As previously stated the fit of the Verdon is quite novel. I would liken it to a hybrid of the Anasazi and Dragon lasts, although this is only a rough approximation. In truth, the Verdon truly has a last and fit of its own. Whilst extremely pointy, the toe box isn’t overly narrow and throughout the shoe has plenty of volume and a deep heel cup. This means there is a fair amount of tension on the achilles, which I like but may put some climbers off. Unlike many ‘pointy’ shoes I’ve used in the past, Five Ten have somehow managed to retain the ability for the shoe to edge… and it does this really well! Whilst most at home on vertical to steep pocketed and edgey ground, generally speaking it fits into the modern performance all-rounder genre - performing admirably across a range of styles and angles well into the upper grades.

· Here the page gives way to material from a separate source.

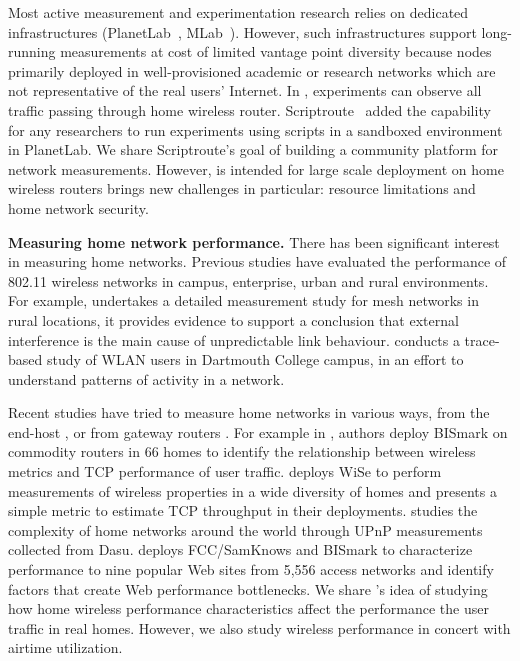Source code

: Most active measurement and experimentation research relies on dedicated infrastructures (PlanetLab~\cite{chun2003planetlab}, MLab~\cite{mlab}). However, such infrastructures support long-running measurements at cost of limited vantage point diversity because nodes primarily deployed in well-provisioned academic or research networks which are not representative of the real users' Internet. In \sysname, experiments can observe all traffic passing through home wireless router. Scriptroute~\cite{spring2003scriptroute} added the capability for any researchers to run experiments using scripts in a sandboxed environment in PlanetLab. We share Scriptroute's goal of building a community platform for network measurements. However, \sysname is intended for large scale deployment on home wireless routers brings new challenges in particular: resource limitations and home network security.

\textbf{Measuring home network performance.} There has been significant interest in measuring home networks. Previous studies \cite{aguayo2004link}\cite{kotz2005analysis}\cite{raman2009feasibility} have evaluated the performance of 802.11 wireless networks in campus, enterprise, urban and rural environments. For example, \cite{raman2009feasibility} undertakes a detailed measurement study for mesh networks in rural locations, it provides evidence to support a conclusion that external interference is the main cause of unpredictable link behaviour. \cite{kotz2005analysis} conducts a trace-based study of WLAN users in Dartmouth College campus, in an effort to understand patterns of activity in a network.

Recent studies have tried to measure home networks in various ways, from the end-host \cite{chetty2011my}\cite{dicioccio2012probe}\cite{sanchez2013trying}, or from gateway routers \cite{grover2013peeking}\cite{sundaresan2015measuring}\cite{patro2013observing}\cite{sundaresan2013measuring}\cite{papagiannaki2006experimental}\cite{pefkianakis2015characterizing}. For example in \cite{sundaresan2015measuring}, authors deploy BISmark on commodity routers in 66 homes to identify the relationship between wireless metrics and TCP performance of user traffic. \cite{patro2013observing} deploys WiSe to perform measurements of wireless properties in a wide diversity of homes and presents a simple metric to estimate TCP throughput in their deployments. \cite{sanchez2013trying} studies the complexity of home networks around the world through UPnP measurements collected from Dasu. \cite{sundaresan2013measuring} deploys FCC/SamKnows and BISmark to characterize performance to nine popular Web sites from 5,556 access networks and identify factors that create Web performance bottlenecks. We share \cite{sundaresan2015measuring}'s idea of studying how home wireless performance characteristics affect the performance the user traffic in real homes. However, we also study wireless performance in concert with airtime utilization.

The Verdon is also an extremely durable rock shoe, which is something I feel has become more and more relevant with ever increasing prices. Sizing I’ve read another review stating that the Verdon is small fitting. Personally I would disagree with this, at least within the confines of the Five Ten range. I dropped half size from what I would normally wear in Anasazis.

Conclusion

Overall I really liked the Verdon. It offers superb all-round performance and stands up well to heavy use. That said, I can imagine the last shape of the shoe being something of a Marmite issue, with some climbers loving it and others not. Whilst it certainly is usable out-of-the-box, due to the hefty sole unit it did take a little wearing in before I considered using it on very small edges, but this is more a consideration than a criticism and once worn it functions well in this regard. Essentially a great addition to the market, importantly offering something different which, if compatible with your feet, can accommodate everyone from the boulderer to multi-pitch climber - dependent on how it is fitted.